Bolet vivant

On est au début des années soixante, Jorge Bolet vient de prêter son jeu virtuose à Dirk Bogarde, interprète de Franz Liszt dans Song Without End (Le Bal des adieux), film maudit commencé par Charles Vidor, qui meurt pendant le tournage, et terminé par George Cuckor.

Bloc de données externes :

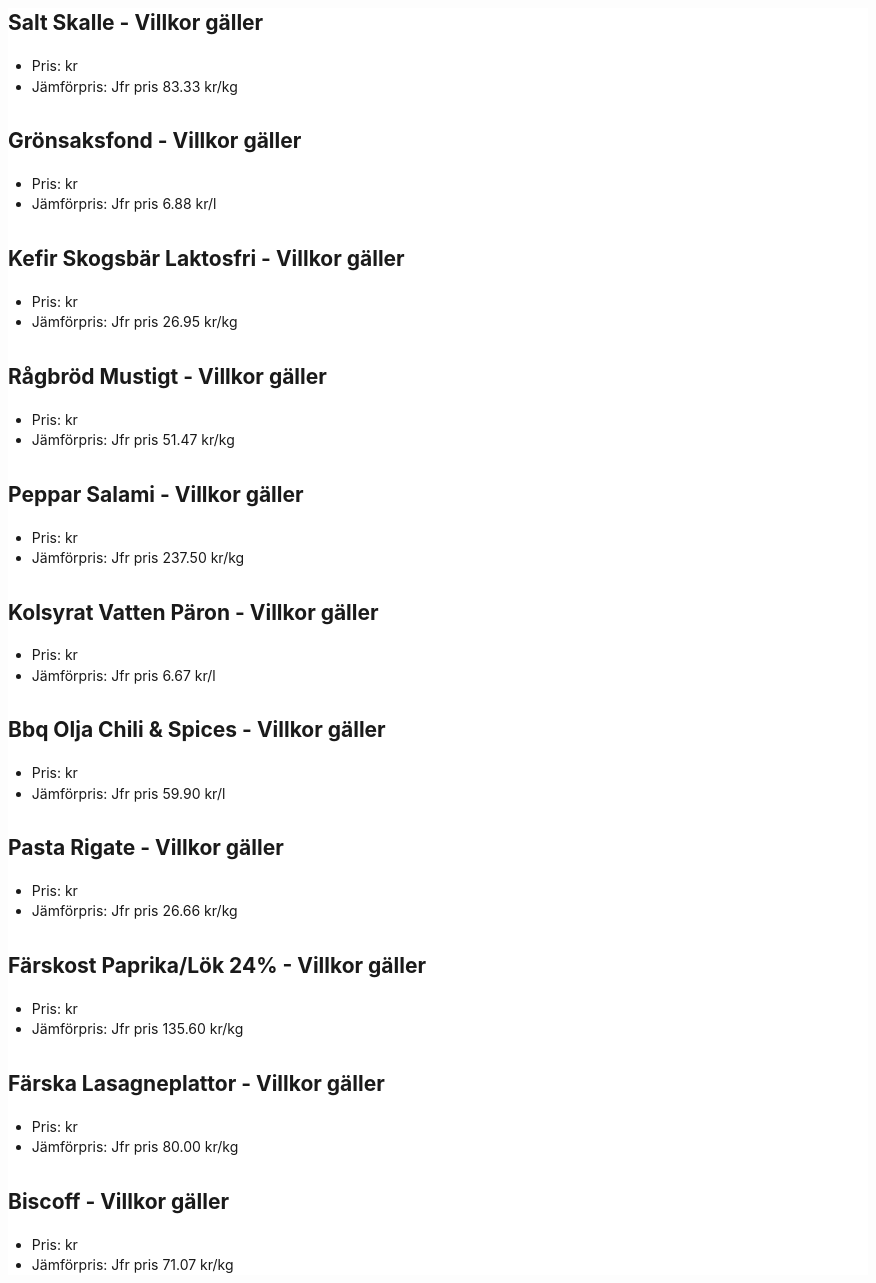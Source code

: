 ## Salt Skalle - Villkor gäller
- Pris:  kr
- Jämförpris: Jfr pris 83.33 kr/kg

## Grönsaksfond - Villkor gäller
- Pris:  kr
- Jämförpris: Jfr pris 6.88 kr/l

## Kefir Skogsbär Laktosfri - Villkor gäller
- Pris:  kr
- Jämförpris: Jfr pris 26.95 kr/kg

## Rågbröd Mustigt - Villkor gäller
- Pris:  kr
- Jämförpris: Jfr pris 51.47 kr/kg

## Peppar Salami - Villkor gäller
- Pris:  kr
- Jämförpris: Jfr pris 237.50 kr/kg

## Kolsyrat Vatten Päron - Villkor gäller
- Pris:  kr
- Jämförpris: Jfr pris 6.67 kr/l

## Bbq Olja Chili & Spices - Villkor gäller
- Pris:  kr
- Jämförpris: Jfr pris 59.90 kr/l

## Pasta Rigate - Villkor gäller
- Pris:  kr
- Jämförpris: Jfr pris 26.66 kr/kg

## Färskost Paprika/Lök 24% - Villkor gäller
- Pris:  kr
- Jämförpris: Jfr pris 135.60 kr/kg

## Färska Lasagneplattor - Villkor gäller
- Pris:  kr
- Jämförpris: Jfr pris 80.00 kr/kg

## Biscoff - Villkor gäller
- Pris:  kr
- Jämförpris: Jfr pris 71.07 kr/kg
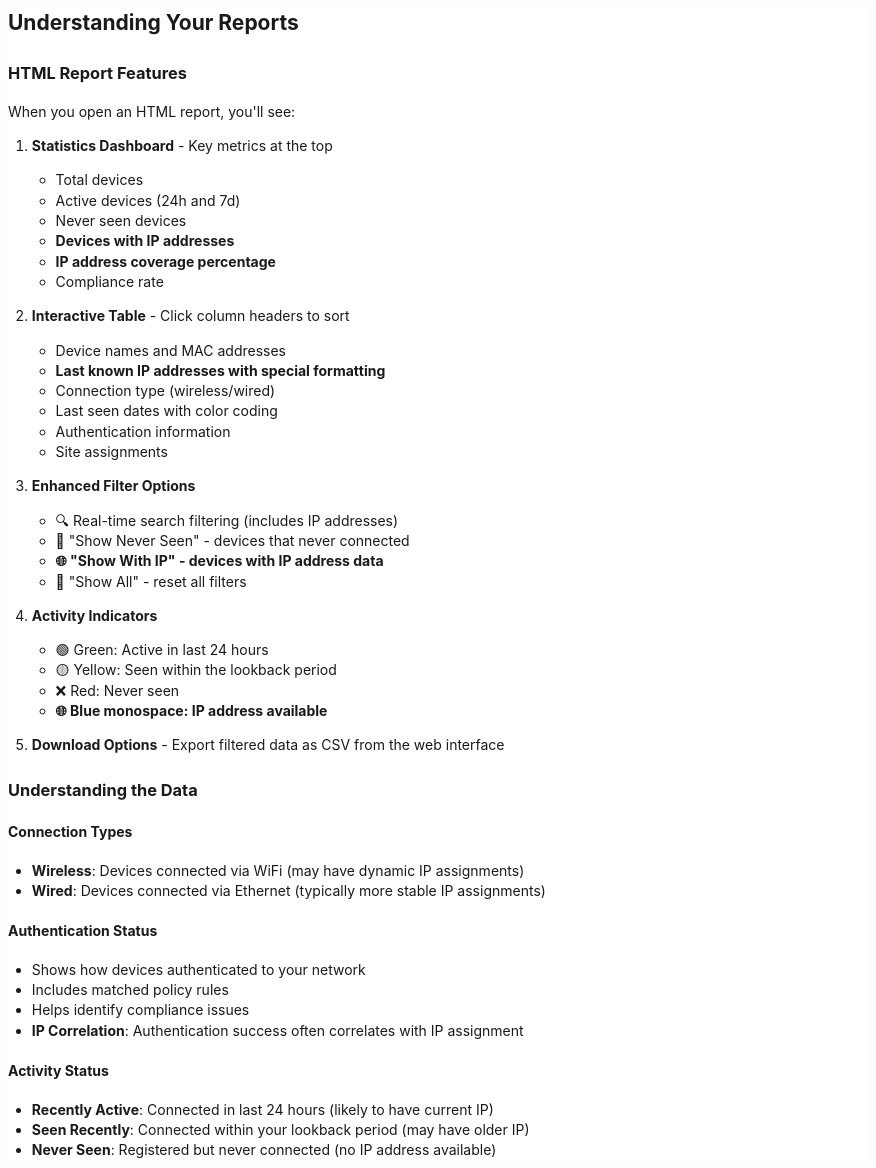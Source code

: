 ## Understanding Your Reports

### HTML Report Features

When you open an HTML report, you'll see:

1. **Statistics Dashboard** - Key metrics at the top
   - Total devices
   - Active devices (24h and 7d)
   - Never seen devices
   - **Devices with IP addresses**
   - **IP address coverage percentage**
   - Compliance rate

2. **Interactive Table** - Click column headers to sort
   - Device names and MAC addresses
   - **Last known IP addresses with special formatting**
   - Connection type (wireless/wired)
   - Last seen dates with color coding
   - Authentication information
   - Site assignments

3. **Enhanced Filter Options**
   - 🔍 Real-time search filtering (includes IP addresses)
   - 👻 "Show Never Seen" - devices that never connected
   - **🌐 "Show With IP" - devices with IP address data**
   - 🔄 "Show All" - reset all filters

4. **Activity Indicators**
   - 🟢 Green: Active in last 24 hours
   - 🟡 Yellow: Seen within the lookback period
   - ❌ Red: Never seen
   - **🌐 Blue monospace: IP address available**

5. **Download Options** - Export filtered data as CSV from the web interface

### Understanding the Data

#### Connection Types
- **Wireless**: Devices connected via WiFi (may have dynamic IP assignments)
- **Wired**: Devices connected via Ethernet (typically more stable IP assignments)

#### Authentication Status
- Shows how devices authenticated to your network
- Includes matched policy rules
- Helps identify compliance issues
- **IP Correlation**: Authentication success often correlates with IP assignment

#### Activity Status
- **Recently Active**: Connected in last 24 hours (likely to have current IP)
- **Seen Recently**: Connected within your lookback period (may have older IP)
- **Never Seen**: Registered but never connected (no IP address available)

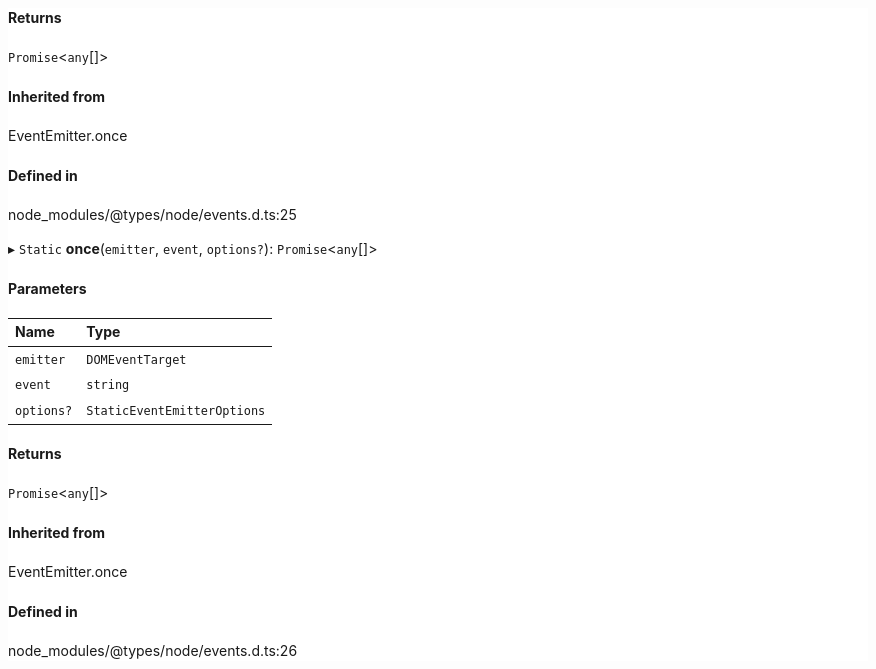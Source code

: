 #### Returns

`Promise`<`any`[]\>

#### Inherited from

EventEmitter.once

#### Defined in

node_modules/@types/node/events.d.ts:25

▸ `Static` **once**(`emitter`, `event`, `options?`): `Promise`<`any`[]\>

#### Parameters

| Name | Type |
| :------ | :------ |
| `emitter` | `DOMEventTarget` |
| `event` | `string` |
| `options?` | `StaticEventEmitterOptions` |

#### Returns

`Promise`<`any`[]\>

#### Inherited from

EventEmitter.once

#### Defined in

node_modules/@types/node/events.d.ts:26
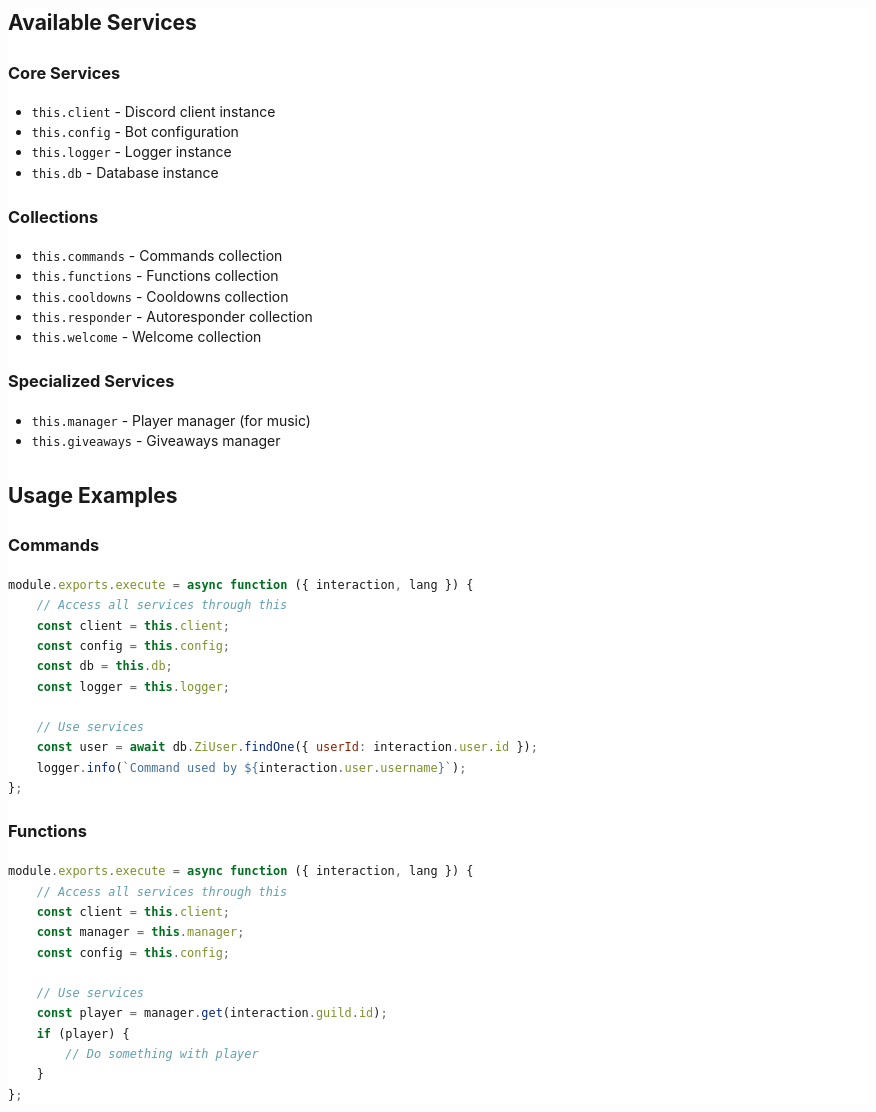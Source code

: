 ## Available Services

### Core Services

- `this.client` - Discord client instance
- `this.config` - Bot configuration
- `this.logger` - Logger instance
- `this.db` - Database instance

### Collections

- `this.commands` - Commands collection
- `this.functions` - Functions collection
- `this.cooldowns` - Cooldowns collection
- `this.responder` - Autoresponder collection
- `this.welcome` - Welcome collection

### Specialized Services

- `this.manager` - Player manager (for music)
- `this.giveaways` - Giveaways manager

## Usage Examples

### Commands

```javascript
module.exports.execute = async function ({ interaction, lang }) {
	// Access all services through this
	const client = this.client;
	const config = this.config;
	const db = this.db;
	const logger = this.logger;

	// Use services
	const user = await db.ZiUser.findOne({ userId: interaction.user.id });
	logger.info(`Command used by ${interaction.user.username}`);
};
```

### Functions

```javascript
module.exports.execute = async function ({ interaction, lang }) {
	// Access all services through this
	const client = this.client;
	const manager = this.manager;
	const config = this.config;

	// Use services
	const player = manager.get(interaction.guild.id);
	if (player) {
		// Do something with player
	}
};
```

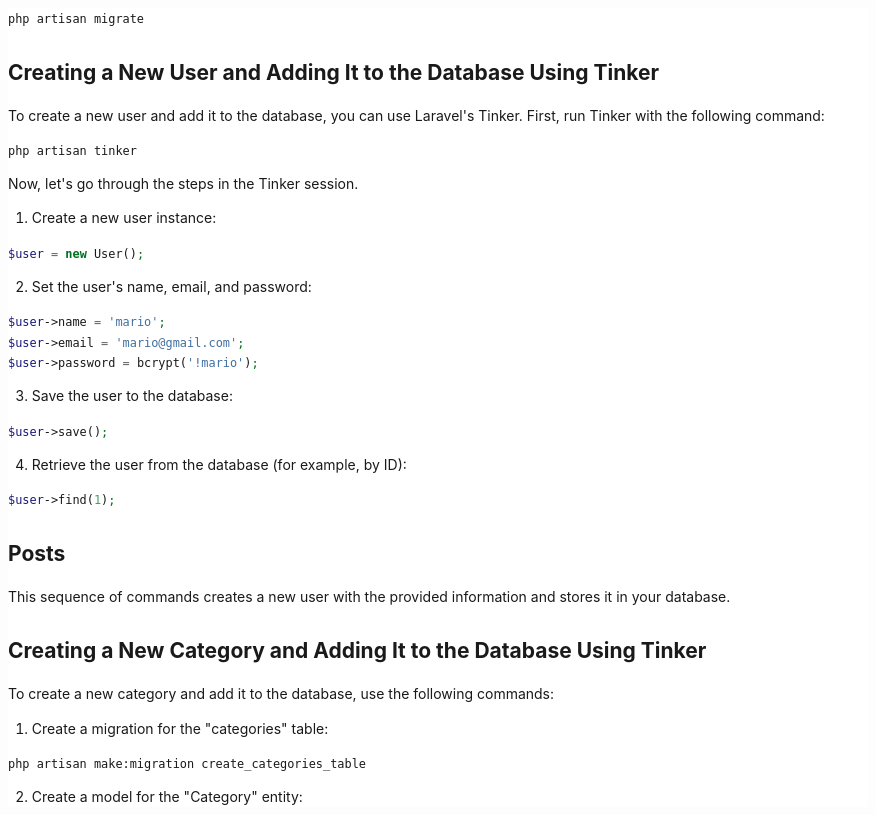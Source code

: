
```bash
php artisan migrate
```

## Creating a New User and Adding It to the Database Using Tinker

To create a new user and add it to the database, you can use Laravel's Tinker. First, run Tinker with the following command:

```bash
php artisan tinker
```

Now, let's go through the steps in the Tinker session.

1. Create a new user instance:

```php
$user = new User();
```

2. Set the user's name, email, and password:

```php
$user->name = 'mario';
$user->email = 'mario@gmail.com';
$user->password = bcrypt('!mario');
```

3. Save the user to the database:

```php
$user->save();
```

4. Retrieve the user from the database (for example, by ID):

```php
$user->find(1);
```

## Posts

This sequence of commands creates a new user with the provided information and stores it in your database.

## Creating a New Category and Adding It to the Database Using Tinker

To create a new category and add it to the database, use the following commands:

1. Create a migration for the "categories" table:

```bash
php artisan make:migration create_categories_table
```

2. Create a model for the "Category" entity:
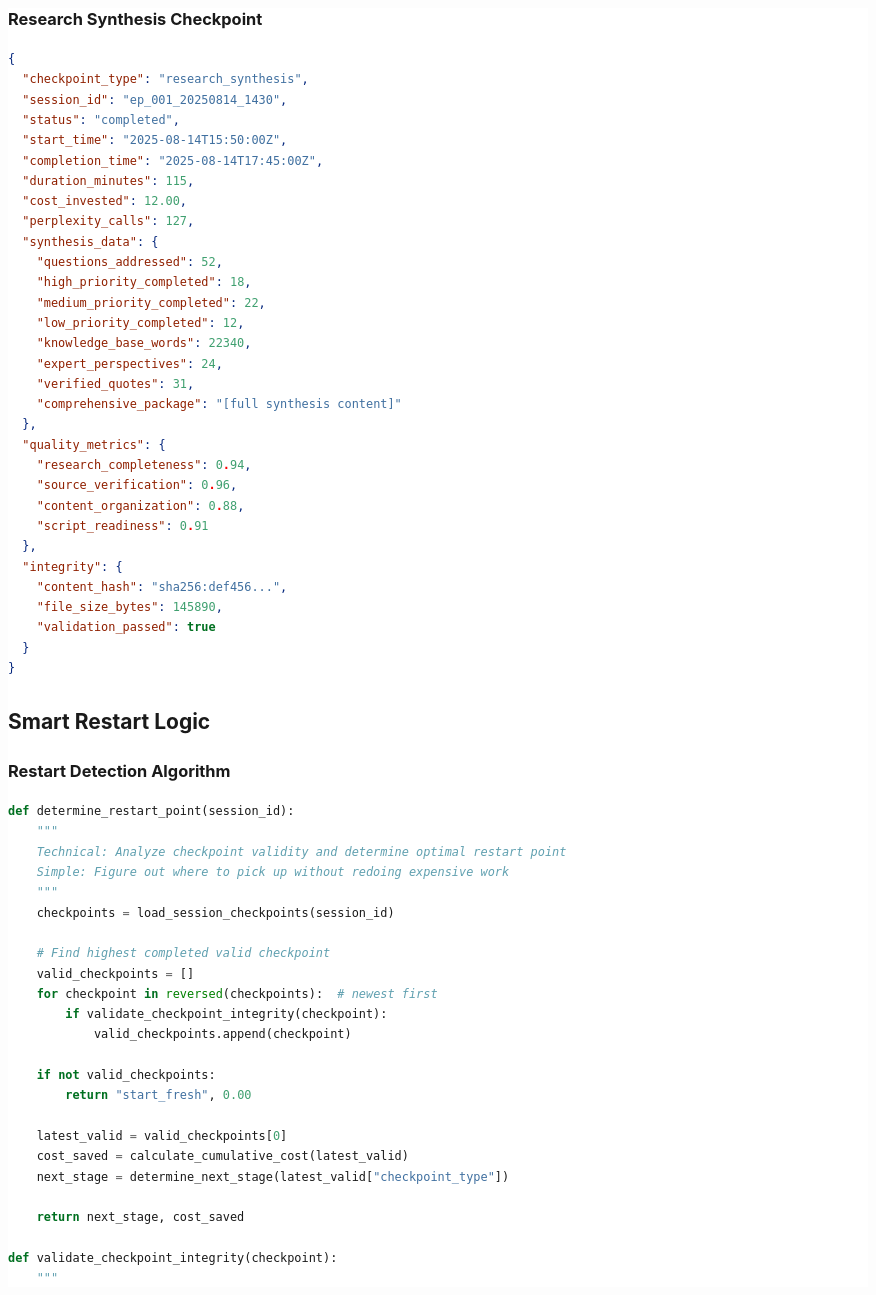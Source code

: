 ### Research Synthesis Checkpoint
```json
{
  "checkpoint_type": "research_synthesis",
  "session_id": "ep_001_20250814_1430",
  "status": "completed",
  "start_time": "2025-08-14T15:50:00Z",
  "completion_time": "2025-08-14T17:45:00Z",
  "duration_minutes": 115,
  "cost_invested": 12.00,
  "perplexity_calls": 127,
  "synthesis_data": {
    "questions_addressed": 52,
    "high_priority_completed": 18,
    "medium_priority_completed": 22,
    "low_priority_completed": 12,
    "knowledge_base_words": 22340,
    "expert_perspectives": 24,
    "verified_quotes": 31,
    "comprehensive_package": "[full synthesis content]"
  },
  "quality_metrics": {
    "research_completeness": 0.94,
    "source_verification": 0.96,
    "content_organization": 0.88,
    "script_readiness": 0.91
  },
  "integrity": {
    "content_hash": "sha256:def456...",
    "file_size_bytes": 145890,
    "validation_passed": true
  }
}
```

## Smart Restart Logic

### Restart Detection Algorithm
```python
def determine_restart_point(session_id):
    """
    Technical: Analyze checkpoint validity and determine optimal restart point
    Simple: Figure out where to pick up without redoing expensive work
    """
    checkpoints = load_session_checkpoints(session_id)

    # Find highest completed valid checkpoint
    valid_checkpoints = []
    for checkpoint in reversed(checkpoints):  # newest first
        if validate_checkpoint_integrity(checkpoint):
            valid_checkpoints.append(checkpoint)

    if not valid_checkpoints:
        return "start_fresh", 0.00

    latest_valid = valid_checkpoints[0]
    cost_saved = calculate_cumulative_cost(latest_valid)
    next_stage = determine_next_stage(latest_valid["checkpoint_type"])

    return next_stage, cost_saved

def validate_checkpoint_integrity(checkpoint):
    """
```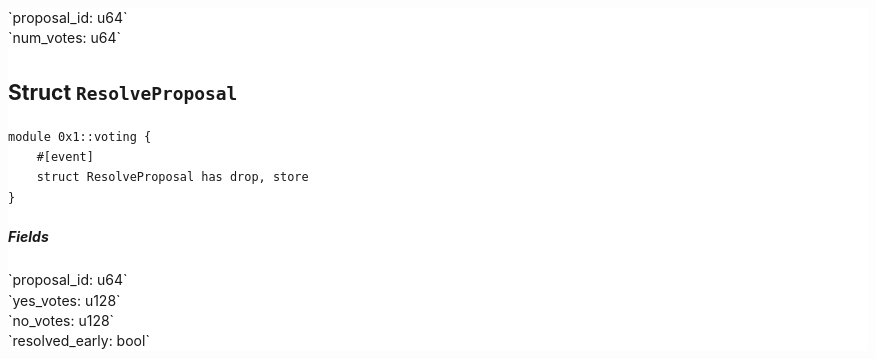 
<dl>
<dt>
`proposal_id: u64`
</dt>
<dd>

</dd>
<dt>
`num_votes: u64`
</dt>
<dd>

</dd>
</dl>


<a id="0x1_voting_ResolveProposal"></a>

## Struct `ResolveProposal`



```move
module 0x1::voting {
    #[event]
    struct ResolveProposal has drop, store
}
```


##### Fields


<dl>
<dt>
`proposal_id: u64`
</dt>
<dd>

</dd>
<dt>
`yes_votes: u128`
</dt>
<dd>

</dd>
<dt>
`no_votes: u128`
</dt>
<dd>

</dd>
<dt>
`resolved_early: bool`
</dt>
<dd>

Il reprend sa carrière européenne en partant de Berlin, ville qu’il aura aimée plus qu’aucune autre. Liszt évidemment, et quel ! Six pièces de La Suisse, six Études d’exécution transcendante, mais jouées alors qu’il était au meilleur de son art, au plus haut degré de ses possibilités physiques, avec cette palette de couleurs inouïes, la beauté naturelle de sa sonorité captée au mieux par des ingénieurs dévoués. Quel bonheur que le premier disque de cet album qui regroupe tout ce qu’il joua pour le RIAS sur presque dix ans.

Des séances intimes où il était absolument libre – cela s’entend par la décontraction folle du jeu dans les quelques Godowsky qui ornent le second disque avec je crois bien une surprise : l’entendre jouer non pas le Baldwin qui l’accompagna toujours durant ses tournées après le coup d’éclat de son retour à Carnegie Hall (1974), mais dans le studio de la Radio un Steinway au clavier très léger qui dore ses timbres et envole ses doigts, merveille ! qui lui permet de faire sonner les Impromptus de Chopin avec une élégance d’un autre temps.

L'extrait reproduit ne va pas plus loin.